Not only has my fellow made his worm bin dream come true, but he did it very efficiently. A retired man over Concord way was selling the worms he'd had for ten years. The man was travelling some, and it had gotten to the point where he had to buy lettuce to feed the worms while he was away. The bin, named Can-O-Worms, is made of 100% recycled plastic, and it came with the worms, the original manual, a compost spreading-spoon, two worm articles printed from the Internet, and lots of well-worm-wishes, all for much less than buying it new.

Of course, here at the farm we have lots of vegetable scraps, and soon we had lots of overfed worms, as my fellow discovered after a few weeks of zealous feedings. He slowed down on the scraps, but kept up the worm tours.

The worms provide farm entertainment, and they also provide castings, in solid and liquid form, which are excellent compost. Our houseplants have never been happier, and our spinach never germinated better in the flats, and the experimental ginger we grew at the end of the greenhouse bed looked great.

It took a while to figure out where to keep the worm bin, handy for feeding, and out of the rain, but not so prominent on the front porch that a person feels as if her lovely outdoor suppers are entirely dominated by plastic bins of worms. Then came the next stage of the worm project, the stage my fellow neglected to mention in his planning.
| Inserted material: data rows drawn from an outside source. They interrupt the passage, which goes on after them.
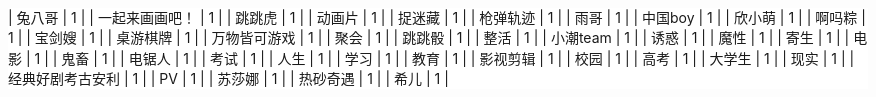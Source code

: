 | 兔八哥 | 1 |
| 一起来画画吧！ | 1 |
| 跳跳虎 | 1 |
| 动画片 | 1 |
| 捉迷藏 | 1 |
| 枪弹轨迹 | 1 |
| 雨哥 | 1 |
| 中国boy | 1 |
| 欣小萌 | 1 |
| 啊吗粽 | 1 |
| 宝剑嫂 | 1 |
| 桌游棋牌 | 1 |
| 万物皆可游戏 | 1 |
| 聚会 | 1 |
| 跳跳骰 | 1 |
| 整活 | 1 |
| 小潮team | 1 |
| 诱惑 | 1 |
| 魔性 | 1 |
| 寄生 | 1 |
| 电影 | 1 |
| 鬼畜 | 1 |
| 电锯人 | 1 |
| 考试 | 1 |
| 人生 | 1 |
| 学习 | 1 |
| 教育 | 1 |
| 影视剪辑 | 1 |
| 校园 | 1 |
| 高考 | 1 |
| 大学生 | 1 |
| 现实 | 1 |
| 经典好剧考古安利 | 1 |
| PV | 1 |
| 苏莎娜 | 1 |
| 热砂奇遇 | 1 |
| 希儿 | 1 |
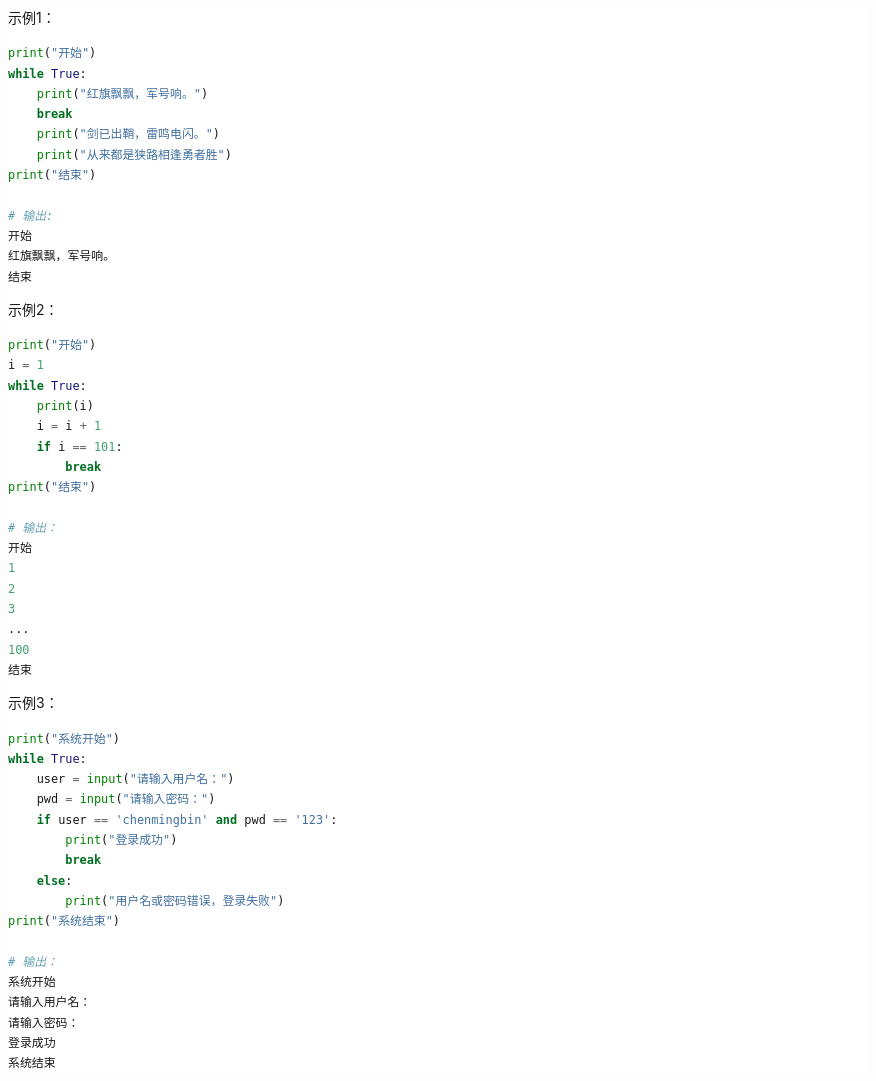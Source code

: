 示例1：

```python
print("开始")
while True:
    print("红旗飘飘，军号响。")
    break
    print("剑已出鞘，雷鸣电闪。")
    print("从来都是狭路相逢勇者胜")
print("结束")

# 输出:
开始
红旗飘飘，军号响。
结束
```

示例2：

```python
print("开始")
i = 1
while True:
    print(i)
    i = i + 1
	if i == 101:
        break
print("结束")

# 输出：
开始
1
2
3
...
100
结束
```

示例3：

```python
print("系统开始")
while True:
    user = input("请输入用户名：")
    pwd = input("请输入密码：")
    if user == 'chenmingbin' and pwd == '123':
        print("登录成功")
        break
    else:
        print("用户名或密码错误，登录失败")
print("系统结束")

# 输出：
系统开始
请输入用户名：
请输入密码：
登录成功
系统结束
```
“So . . .” he said, in the autumn, “the worms can't get too cold, or they'll die.”

“Yeah?” I said, perhaps a trifle suspiciously.

“So . . . we'd have to keep them in the house.”

“What? I didn't know that.”

“They're such nice worms,” he said. “Do you want to see them?”

I shook my head. “Remember when we got the cider press, and the man said it was so good-looking he kept it in his living room all winter?”

“Yeah . . . "

“This worm bin is nowhere near that good-looking, and the cider press is in the storage area, not in the living room!”

“We could put the worms in the kitchen?”

I shook my head, hard.

“How about the downstairs bedroom?”

The downstairs bedroom is a guest room/pantry/laundry room/cat litter pan/general junk room. What could be nicer for a guest than being joined there by hundreds of worms in a plastic bin?

“We can try it,” I said reluctantly. I didn't want to be responsible for the death of all these beloved worms.

We shifted the bin back and forth, all over the bedroom, and finally found a place that worked, more or less. We could get to the washer, and the bed, and close the bathroom door. And it sure was handy to the kitchen scraps.

“Nice!” said my fellow farmer. “These are happy worms! Hey, do you want to see?”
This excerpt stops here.